Solving non-native combinatorial optimization problems using hybrid quantum-classical algorithms

Combinatorial optimization is a challenging problem applicable in a wide range of fields from logistics to finance. Recently, quantum computing has been used to attempt to solve these problems using a range of algorithms, including parameterized quantum circuits, adiabatic protocols, and quantum annealing. These solutions typically have several challenges: 1) there is little to no performance gain over classical methods, 2) not all constraints and objectives may be efficiently encoded in the quantum ansatz, and 3) the solution domain of the objective function may not be the same as the bit strings of measurement outcomes. This work presents "non-native hybrid algorithms" (NNHA): a framework to overcome these challenges by integrating quantum and classical resources with a hybrid approach.

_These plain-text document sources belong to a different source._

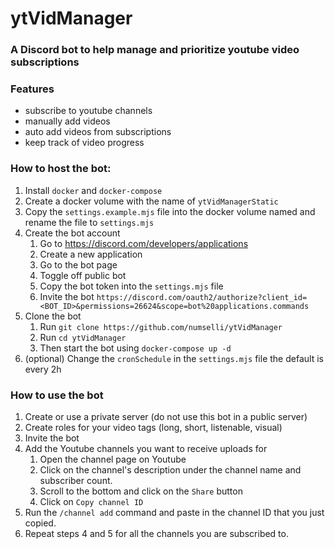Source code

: # ytVidManager

### A Discord bot to help manage and prioritize youtube video subscriptions 

### Features
- subscribe to youtube channels
- manually add videos
- auto add videos from subscriptions
- keep track of video progress

### How to host the bot: 
1) Install `docker` and `docker-compose`
2) Create a docker volume with the name of `ytVidManagerStatic`
3) Copy the `settings.example.mjs` file into the docker volume named and rename the file to `settings.mjs`
4) Create the bot account
    1) Go to https://discord.com/developers/applications
    2) Create a new application 
    3) Go to the bot page
    4) Toggle off public bot
    5) Copy the bot token into the `settings.mjs` file
    6) Invite the bot `https://discord.com/oauth2/authorize?client_id=<BOT_ID>&permissions=26624&scope=bot%20applications.commands `
5) Clone the bot
    1) Run `git clone https://github.com/numselli/ytVidManager`
    2) Run `cd ytVidManager`
    3) Then start the bot using `docker-compose up -d`
6) (optional) Change the `cronSchedule` in the `settings.mjs` file the default is every 2h

### How to use the bot
1) Create or use a private server (do not use this bot in a public server)
2) Create roles for your video tags (long, short, listenable, visual)
3) Invite the bot
4) Add the Youtube channels you want to receive uploads for
    1) Open the channel page on Youtube
    2) Click on the channel's description under the channel name and subscriber count.
    3) Scroll to the bottom and click on the `Share` button
    4) Click on `Copy channel ID`
5) Run the `/channel add` command and paste in the channel ID that you just copied.
6) Repeat steps 4 and 5 for all the channels you are subscribed to.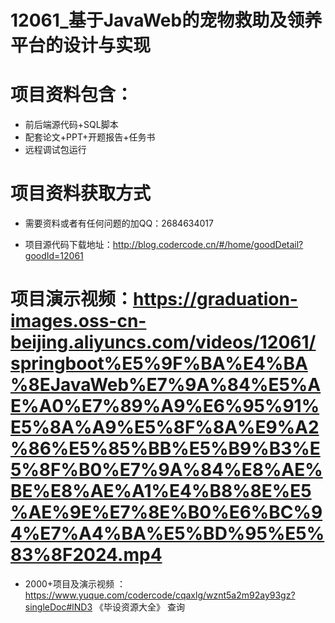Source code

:  #  12061_基于JavaWeb的宠物救助及领养平台的设计与实现
 
 #  项目资料包含：
 *  前后端源代码+SQL脚本
 *  配套论文+PPT+开题报告+任务书
 *  远程调试包运行

 #  项目资料获取方式
 *  需要资料或者有任何问题的加QQ：2684634017

 *  项目源代码下载地址：http://blog.codercode.cn/#/home/goodDetail?goodId=12061
   
 #  项目演示视频：https://graduation-images.oss-cn-beijing.aliyuncs.com/videos/12061/springboot%E5%9F%BA%E4%BA%8EJavaWeb%E7%9A%84%E5%AE%A0%E7%89%A9%E6%95%91%E5%8A%A9%E5%8F%8A%E9%A2%86%E5%85%BB%E5%B9%B3%E5%8F%B0%E7%9A%84%E8%AE%BE%E8%AE%A1%E4%B8%8E%E5%AE%9E%E7%8E%B0%E6%BC%94%E7%A4%BA%E5%BD%95%E5%83%8F2024.mp4
          
 *  2000+项目及演示视频 ：https://www.yuque.com/codercode/cqaxlg/wznt5a2m92ay93gz?singleDoc#lND3 《毕设资源大全》
   查询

By designing non-native quantum variational ansatzes that inherit some but not all problem structure, measurement outcomes from the quantum computer can act as a resource to be used by classical routines to indirectly compute optimal solutions, partially overcoming the challenges of contemporary quantum optimization approaches. These methods are demonstrated using a publicly available neutral-atom quantum computer on two simple problems of Max $k$-Cut and maximum independent set. We find improvements in solution quality when comparing the hybrid algorithm to its ``no quantum" version, a demonstration of a "comparative advantage".